Despite the opposition of President Bush to federal subsidies for embryonic stem cell research, the United States isn’t the only jurisdiction that has had problems coming to terms with the implications of the genetic revolution. Ronald Bailey reports on EU intransigence on genetically modified (GM) crops, and how these EU regulations are having dire consequences for the livelihoods of the world’s poor people:
[T]he constituency of anti-biotech environmental groups like Greenpeace and Friends of the Earth is not poor African and Asian farmers and their families, but affluent and easily frightened European consumers.
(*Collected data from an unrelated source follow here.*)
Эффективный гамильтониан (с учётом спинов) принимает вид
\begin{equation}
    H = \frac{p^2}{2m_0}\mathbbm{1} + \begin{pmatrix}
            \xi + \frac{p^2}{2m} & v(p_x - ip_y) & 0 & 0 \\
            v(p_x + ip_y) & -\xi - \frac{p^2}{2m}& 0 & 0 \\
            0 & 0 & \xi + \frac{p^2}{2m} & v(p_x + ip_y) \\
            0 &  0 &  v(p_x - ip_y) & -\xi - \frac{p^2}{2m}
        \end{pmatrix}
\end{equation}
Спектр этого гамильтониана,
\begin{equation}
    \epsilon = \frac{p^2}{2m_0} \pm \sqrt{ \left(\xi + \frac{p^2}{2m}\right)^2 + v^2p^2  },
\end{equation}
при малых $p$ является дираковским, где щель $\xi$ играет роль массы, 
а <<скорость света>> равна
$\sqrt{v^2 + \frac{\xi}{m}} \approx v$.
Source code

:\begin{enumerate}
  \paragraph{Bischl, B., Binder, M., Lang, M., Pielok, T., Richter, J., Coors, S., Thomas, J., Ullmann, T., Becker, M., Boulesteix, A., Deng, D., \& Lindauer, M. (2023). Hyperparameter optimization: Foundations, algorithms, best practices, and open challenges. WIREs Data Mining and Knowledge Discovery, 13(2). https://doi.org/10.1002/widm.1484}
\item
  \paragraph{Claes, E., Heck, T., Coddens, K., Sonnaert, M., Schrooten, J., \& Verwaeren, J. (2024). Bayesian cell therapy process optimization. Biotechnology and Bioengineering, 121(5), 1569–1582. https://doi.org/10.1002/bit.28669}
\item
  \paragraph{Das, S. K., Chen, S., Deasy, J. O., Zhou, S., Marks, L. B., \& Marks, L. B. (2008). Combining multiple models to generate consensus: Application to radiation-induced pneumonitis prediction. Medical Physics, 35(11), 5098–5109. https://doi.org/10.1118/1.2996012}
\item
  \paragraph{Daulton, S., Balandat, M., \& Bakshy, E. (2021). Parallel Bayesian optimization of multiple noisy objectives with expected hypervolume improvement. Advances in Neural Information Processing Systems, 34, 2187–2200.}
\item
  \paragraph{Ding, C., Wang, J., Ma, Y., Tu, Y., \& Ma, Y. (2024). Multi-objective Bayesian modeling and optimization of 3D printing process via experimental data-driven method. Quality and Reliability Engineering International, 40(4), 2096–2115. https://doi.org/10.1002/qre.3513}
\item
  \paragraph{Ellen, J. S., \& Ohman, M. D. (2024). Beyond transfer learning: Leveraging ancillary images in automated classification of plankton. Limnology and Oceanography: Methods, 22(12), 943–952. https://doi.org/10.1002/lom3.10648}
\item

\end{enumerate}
In response to ferocious pressure ginned up by the misleading campaigns of ideological environmentalists, EU politicians and bureaucrats have built an all but impenetrable wall of anti-biotech regulations around themselves. Wielding these onerous crop biotechnology regulations, the EU, on specious safety grounds, has essentially banned the importation of most biotech crops and foods. But these regulations do not only have consequences for European farmer and consumers.
The EU wants to export its regulatory system to the world, and it is offering “capacity building” foreign aid to persuade developing countries to adopt its no-go or go-slow approach to crop biotechnology regulations. Even more tragically, some developing countries are so afraid of the EU’s anti-biotech wrath that they are willing to risk the lives of millions of their hungry by rejecting food aid that contains genetically enhanced crops.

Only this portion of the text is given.